___ INPUT DATA

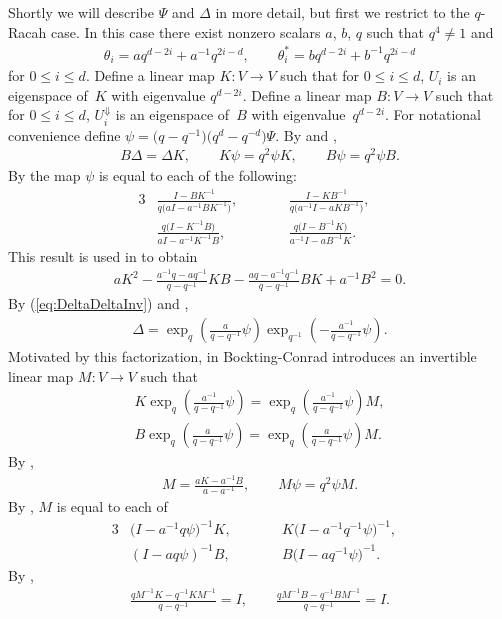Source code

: \documentclass[pdftex]{sigma}
\numberwithin{equation}{section}
\begin{document}
Shortly we will describe $\Psi$ and $\Delta$ in more detail,
but first we restrict to the $q$-Racah case.
In this case there exist nonzero scalars $a$, $b$, $q$ such that $q^4 \not=1$ and
\begin{gather*}
\theta_i = a q^{d-2i}+ a^{-1} q^{2i-d}, \qquad
\theta^*_i = b q^{d-2i}+ b^{-1} q^{2i-d}
\end{gather*}
for $0 \leq i \leq d$.
Define a linear map $K\colon V\to V$
such that for $0 \leq i \leq d$, $U_i$ is an eigenspace of~$K$ with eigenvalue $q^{d-2i}$.
Define a linear map $B\colon V\to V$
such that for $0 \leq i \leq d$, $U^\Downarrow_i$ is an eigenspace of~$B$ with eigenvalue~$q^{d-2i}$. For notational convenience
define $\psi = \big(q-q^{-1}\big)\big(q^d-q^{-d}\big)\Psi$.
By \cite[Lemma~5.3]{bocktingQexp}
and \cite[Lemma~5.4]{bockting},
\begin{gather*}
B\Delta=\Delta K,
\qquad
K \psi = q^2 \psi K,
\qquad
B \psi = q^2 \psi B.
\end{gather*}
By \cite[Theorem~9.8]{bockting} the map $\psi$ is equal to
each of the following:
\begin{alignat*}{3}
& \frac{I - BK^{-1}}{q\big(aI - a^{-1}BK^{-1}\big)}, \qquad&&
\frac{I - KB^{-1}}{q\big(a^{-1}I - aKB^{-1}\big)},&\\
& \frac{q\big(I - K^{-1}B\big)}{aI - a^{-1}K^{-1}B}, \qquad&&
\frac{q\big(I - B^{-1}K\big)}{a^{-1}I - aB^{-1}K}.&
\end{alignat*}
This result is used in
\cite[Theorem~9.9]{bockting}
to obtain
\begin{gather*}
a K^2 -
\frac{a^{-1}q-aq^{-1}}{q-q^{-1}}KB
-
\frac{aq-a^{-1}q^{-1}}{q-q^{-1}}BK
+ a^{-1}B^2=0.
\end{gather*}
By
(\ref{eq:DeltaDeltaInv}) and
\cite[Theorem~7.2]{bocktingQexp},
\begin{gather*}
\Delta = \exp_q \left( \frac{a}{q-q^{-1}}\psi \right)
\exp_{q^{-1}} \left( - \frac{a^{-1}}{q-q^{-1}}\psi \right).
\end{gather*}
Motivated by this factorization, in \cite[Sections~6,7]{bocktingQexp}
Bockting-Conrad introduces an invertible linear map $M\colon V\to V$ such that
\begin{gather*}
K \exp_q \left( \frac{a^{-1}}{q-q^{-1}}\psi \right)
=\exp_{q} \left( \frac{a^{-1}}{q-q^{-1}}\psi \right) M,
\\
B \exp_q \left( \frac{a}{q-q^{-1}}\psi \right)
=
\exp_{q} \left( \frac{a}{q-q^{-1}}\psi \right) M.
\end{gather*}
By \cite[Section~6]{bocktingQexp},
\begin{gather*}
M = \frac{a K-a^{-1}B}{a-a^{-1}},
 \qquad
M \psi = q^2 \psi M.
\end{gather*}
By \cite[Lemma~6.2]{bocktingQexp},
 $M$ is equal to each of
\begin{alignat*}{3}
&\big(I-a^{-1}q\psi\big)^{-1}K, \qquad&& K\big(I-a^{-1}q^{-1}\psi\big)^{-1},&
\\ & (I-aq\psi)^{-1}B, \qquad&&
B\big(I-aq^{-1}\psi\big)^{-1}.&
\end{alignat*}
By \cite[Lemma~6.7]{bocktingQexp},
\begin{gather*}
\frac{q M^{-1}K-q^{-1}K M^{-1}}{q-q^{-1}} = I,
\qquad
\frac{q M^{-1}B-q^{-1}B M^{-1}}{q-q^{-1}} = I.
\end{gather*}
\end{document}
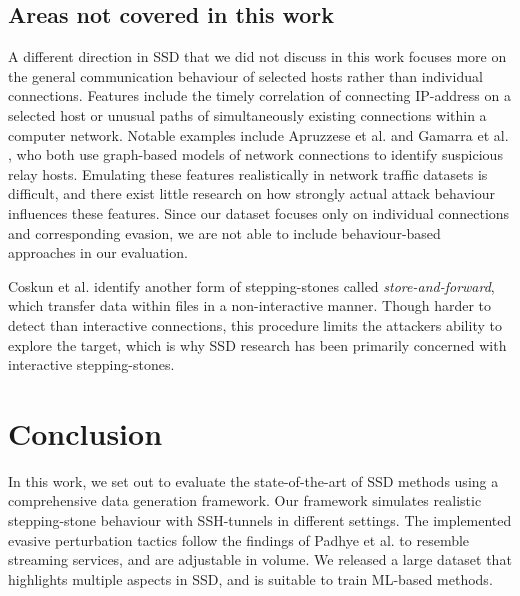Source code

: \documentclass[runningheads,11pt]{llncs}\usepackage[]{graphicx}\usepackage[]{color}
\begin{document}




\subsection{Areas not covered in this work}

A different direction in SSD that we did not discuss in this work focuses more on the general communication behaviour of selected hosts rather than individual connections. Features include the timely correlation of connecting IP-address on a selected host or unusual paths of simultaneously existing connections within a computer network. Notable examples include Apruzzese et al. \cite{apruzzese2017detection} and Gamarra et al. \cite{gamarra2018analysis}, who both use graph-based models of network connections to identify suspicious relay hosts.
Emulating these features realistically in network traffic datasets is difficult, and there exist little research on how strongly actual attack behaviour influences these features. Since our dataset focuses only on individual connections and corresponding evasion, we are not able to include behaviour-based approaches in our evaluation.

Coskun et al. \cite{coskun2007efficient} identify another form of stepping-stones called \textit{store-and-forward}, which transfer data within files in a non-interactive manner. Though harder to detect than interactive connections, this procedure limits the attackers ability to explore the target, which is why SSD research has been primarily concerned with interactive stepping-stones.


\section{Conclusion}

In this work, we set out to evaluate the state-of-the-art of SSD methods using a comprehensive data generation framework. Our framework simulates realistic stepping-stone behaviour with SSH-tunnels in different  settings. The implemented evasive perturbation tactics follow the findings of Padhye et al. \cite{padhye2010evading} to resemble streaming services, and are adjustable in volume. We released a large dataset that highlights multiple aspects in SSD, and is suitable to train ML-based methods. 
\end{document}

______

== WORK REQUEST ==
Verbatim output of every entry above is required, though pictures are to be left out.

== EXERCISE OUTPUT ==
Source code

: \documentclass[pdftex]{sigma}
\numberwithin{equation}{section}
\begin{document}
Shortly we will describe $\Psi$ and $\Delta$ in more detail,
but first we restrict to the $q$-Racah case.
In this case there exist nonzero scalars $a$, $b$, $q$ such that $q^4 \not=1$ and
\begin{gather*}
\theta_i = a q^{d-2i}+ a^{-1} q^{2i-d}, \qquad
\theta^*_i = b q^{d-2i}+ b^{-1} q^{2i-d}
\end{gather*}
for $0 \leq i \leq d$.
Define a linear map $K\colon V\to V$
such that for $0 \leq i \leq d$, $U_i$ is an eigenspace of~$K$ with eigenvalue $q^{d-2i}$.
Define a linear map $B\colon V\to V$
such that for $0 \leq i \leq d$, $U^\Downarrow_i$ is an eigenspace of~$B$ with eigenvalue~$q^{d-2i}$. For notational convenience
define $\psi = \big(q-q^{-1}\big)\big(q^d-q^{-d}\big)\Psi$.
By \cite[Lemma~5.3]{bocktingQexp}
and \cite[Lemma~5.4]{bockting},
\begin{gather*}
B\Delta=\Delta K,
\qquad
K \psi = q^2 \psi K,
\qquad
B \psi = q^2 \psi B.
\end{gather*}
By \cite[Theorem~9.8]{bockting} the map $\psi$ is equal to
each of the following:
\begin{alignat*}{3}
& \frac{I - BK^{-1}}{q\big(aI - a^{-1}BK^{-1}\big)}, \qquad&&
\frac{I - KB^{-1}}{q\big(a^{-1}I - aKB^{-1}\big)},&\\
& \frac{q\big(I - K^{-1}B\big)}{aI - a^{-1}K^{-1}B}, \qquad&&
\frac{q\big(I - B^{-1}K\big)}{a^{-1}I - aB^{-1}K}.&
\end{alignat*}
This result is used in
\cite[Theorem~9.9]{bockting}
to obtain
\begin{gather*}
a K^2 -
\frac{a^{-1}q-aq^{-1}}{q-q^{-1}}KB
-
\frac{aq-a^{-1}q^{-1}}{q-q^{-1}}BK
+ a^{-1}B^2=0.
\end{gather*}
By
(\ref{eq:DeltaDeltaInv}) and
\cite[Theorem~7.2]{bocktingQexp},
\begin{gather*}
\Delta = \exp_q \left( \frac{a}{q-q^{-1}}\psi \right)
\exp_{q^{-1}} \left( - \frac{a^{-1}}{q-q^{-1}}\psi \right).
\end{gather*}
Motivated by this factorization, in \cite[Sections~6,7]{bocktingQexp}
Bockting-Conrad introduces an invertible linear map $M\colon V\to V$ such that
\begin{gather*}
K \exp_q \left( \frac{a^{-1}}{q-q^{-1}}\psi \right)
=\exp_{q} \left( \frac{a^{-1}}{q-q^{-1}}\psi \right) M,
\\
B \exp_q \left( \frac{a}{q-q^{-1}}\psi \right)
=
\exp_{q} \left( \frac{a}{q-q^{-1}}\psi \right) M.
\end{gather*}
By \cite[Section~6]{bocktingQexp},
\begin{gather*}
M = \frac{a K-a^{-1}B}{a-a^{-1}},
 \qquad
M \psi = q^2 \psi M.
\end{gather*}
By \cite[Lemma~6.2]{bocktingQexp},
 $M$ is equal to each of
\begin{alignat*}{3}
&\big(I-a^{-1}q\psi\big)^{-1}K, \qquad&& K\big(I-a^{-1}q^{-1}\psi\big)^{-1},&
\\ & (I-aq\psi)^{-1}B, \qquad&&
B\big(I-aq^{-1}\psi\big)^{-1}.&
\end{alignat*}
By \cite[Lemma~6.7]{bocktingQexp},
\begin{gather*}
\frac{q M^{-1}K-q^{-1}K M^{-1}}{q-q^{-1}} = I,
\qquad
\frac{q M^{-1}B-q^{-1}B M^{-1}}{q-q^{-1}} = I.
\end{gather*}
\end{document}
Source code

: \documentclass[runningheads,11pt]{llncs}\usepackage[]{graphicx}\usepackage[]{color}
\begin{document}




\subsection{Areas not covered in this work}

A different direction in SSD that we did not discuss in this work focuses more on the general communication behaviour of selected hosts rather than individual connections. Features include the timely correlation of connecting IP-address on a selected host or unusual paths of simultaneously existing connections within a computer network. Notable examples include Apruzzese et al. \cite{apruzzese2017detection} and Gamarra et al. \cite{gamarra2018analysis}, who both use graph-based models of network connections to identify suspicious relay hosts.
Emulating these features realistically in network traffic datasets is difficult, and there exist little research on how strongly actual attack behaviour influences these features. Since our dataset focuses only on individual connections and corresponding evasion, we are not able to include behaviour-based approaches in our evaluation.

Coskun et al. \cite{coskun2007efficient} identify another form of stepping-stones called \textit{store-and-forward}, which transfer data within files in a non-interactive manner. Though harder to detect than interactive connections, this procedure limits the attackers ability to explore the target, which is why SSD research has been primarily concerned with interactive stepping-stones.


\section{Conclusion}

In this work, we set out to evaluate the state-of-the-art of SSD methods using a comprehensive data generation framework. Our framework simulates realistic stepping-stone behaviour with SSH-tunnels in different  settings. The implemented evasive perturbation tactics follow the findings of Padhye et al. \cite{padhye2010evading} to resemble streaming services, and are adjustable in volume. We released a large dataset that highlights multiple aspects in SSD, and is suitable to train ML-based methods. 
\end{document}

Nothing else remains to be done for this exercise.